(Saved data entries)
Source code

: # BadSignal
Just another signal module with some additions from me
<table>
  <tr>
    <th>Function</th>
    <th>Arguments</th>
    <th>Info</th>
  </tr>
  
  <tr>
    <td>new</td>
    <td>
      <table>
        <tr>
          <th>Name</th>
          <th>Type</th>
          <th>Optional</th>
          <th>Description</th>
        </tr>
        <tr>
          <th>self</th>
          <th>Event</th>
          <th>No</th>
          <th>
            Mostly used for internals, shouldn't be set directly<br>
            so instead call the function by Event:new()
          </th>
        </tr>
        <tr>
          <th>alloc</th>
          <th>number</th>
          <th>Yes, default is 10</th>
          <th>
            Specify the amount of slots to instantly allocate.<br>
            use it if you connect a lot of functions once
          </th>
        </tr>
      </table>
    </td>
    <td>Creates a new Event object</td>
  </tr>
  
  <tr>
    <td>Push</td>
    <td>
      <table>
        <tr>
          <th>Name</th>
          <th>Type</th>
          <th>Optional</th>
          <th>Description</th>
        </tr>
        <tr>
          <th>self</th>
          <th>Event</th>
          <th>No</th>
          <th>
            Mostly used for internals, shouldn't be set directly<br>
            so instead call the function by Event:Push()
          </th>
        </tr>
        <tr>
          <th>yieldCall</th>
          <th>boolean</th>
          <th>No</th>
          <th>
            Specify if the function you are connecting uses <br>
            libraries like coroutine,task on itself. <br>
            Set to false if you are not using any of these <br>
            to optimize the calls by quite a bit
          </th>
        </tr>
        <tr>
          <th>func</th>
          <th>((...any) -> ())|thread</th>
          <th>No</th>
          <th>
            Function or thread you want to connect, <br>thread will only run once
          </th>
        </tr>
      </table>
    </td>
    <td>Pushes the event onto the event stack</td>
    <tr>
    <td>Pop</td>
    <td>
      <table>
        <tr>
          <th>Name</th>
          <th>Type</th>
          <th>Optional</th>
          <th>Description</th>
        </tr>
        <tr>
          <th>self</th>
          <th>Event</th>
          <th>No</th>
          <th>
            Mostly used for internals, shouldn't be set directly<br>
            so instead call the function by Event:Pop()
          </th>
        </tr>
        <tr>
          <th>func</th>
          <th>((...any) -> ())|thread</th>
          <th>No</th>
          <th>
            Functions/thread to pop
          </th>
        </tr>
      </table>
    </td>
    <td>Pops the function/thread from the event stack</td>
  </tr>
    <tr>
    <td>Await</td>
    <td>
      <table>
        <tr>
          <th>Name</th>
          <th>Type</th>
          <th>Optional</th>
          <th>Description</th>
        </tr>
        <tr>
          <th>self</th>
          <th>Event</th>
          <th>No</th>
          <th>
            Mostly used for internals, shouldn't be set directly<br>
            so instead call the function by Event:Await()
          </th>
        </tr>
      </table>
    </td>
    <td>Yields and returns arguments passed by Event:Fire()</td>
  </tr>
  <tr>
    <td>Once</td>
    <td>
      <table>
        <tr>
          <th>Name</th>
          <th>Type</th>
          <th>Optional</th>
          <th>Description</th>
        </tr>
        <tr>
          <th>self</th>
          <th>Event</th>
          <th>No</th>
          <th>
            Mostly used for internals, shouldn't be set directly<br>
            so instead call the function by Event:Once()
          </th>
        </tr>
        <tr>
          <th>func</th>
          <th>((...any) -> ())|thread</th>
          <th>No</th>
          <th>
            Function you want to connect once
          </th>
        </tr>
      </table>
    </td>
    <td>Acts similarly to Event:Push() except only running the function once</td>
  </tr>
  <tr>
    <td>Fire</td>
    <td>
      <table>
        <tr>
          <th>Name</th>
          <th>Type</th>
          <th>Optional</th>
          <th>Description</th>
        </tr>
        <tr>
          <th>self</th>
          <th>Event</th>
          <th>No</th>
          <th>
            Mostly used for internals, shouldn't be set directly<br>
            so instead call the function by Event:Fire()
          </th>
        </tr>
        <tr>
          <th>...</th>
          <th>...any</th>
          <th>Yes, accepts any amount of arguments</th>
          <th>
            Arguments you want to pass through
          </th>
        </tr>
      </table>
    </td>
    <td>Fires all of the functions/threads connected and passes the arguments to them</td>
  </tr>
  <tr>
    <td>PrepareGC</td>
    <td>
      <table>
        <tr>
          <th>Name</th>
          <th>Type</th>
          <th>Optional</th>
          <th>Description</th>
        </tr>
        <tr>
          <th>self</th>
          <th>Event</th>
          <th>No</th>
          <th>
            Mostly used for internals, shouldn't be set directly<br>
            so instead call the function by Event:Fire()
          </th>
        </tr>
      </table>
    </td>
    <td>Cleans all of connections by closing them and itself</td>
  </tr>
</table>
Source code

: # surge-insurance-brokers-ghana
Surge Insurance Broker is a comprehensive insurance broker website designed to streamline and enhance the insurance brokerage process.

Problem description
From the data above, copy each line that holds "amount".

Written answer
            Specify the amount of slots to instantly allocate.<br>
          <th>Yes, accepts any amount of arguments</th>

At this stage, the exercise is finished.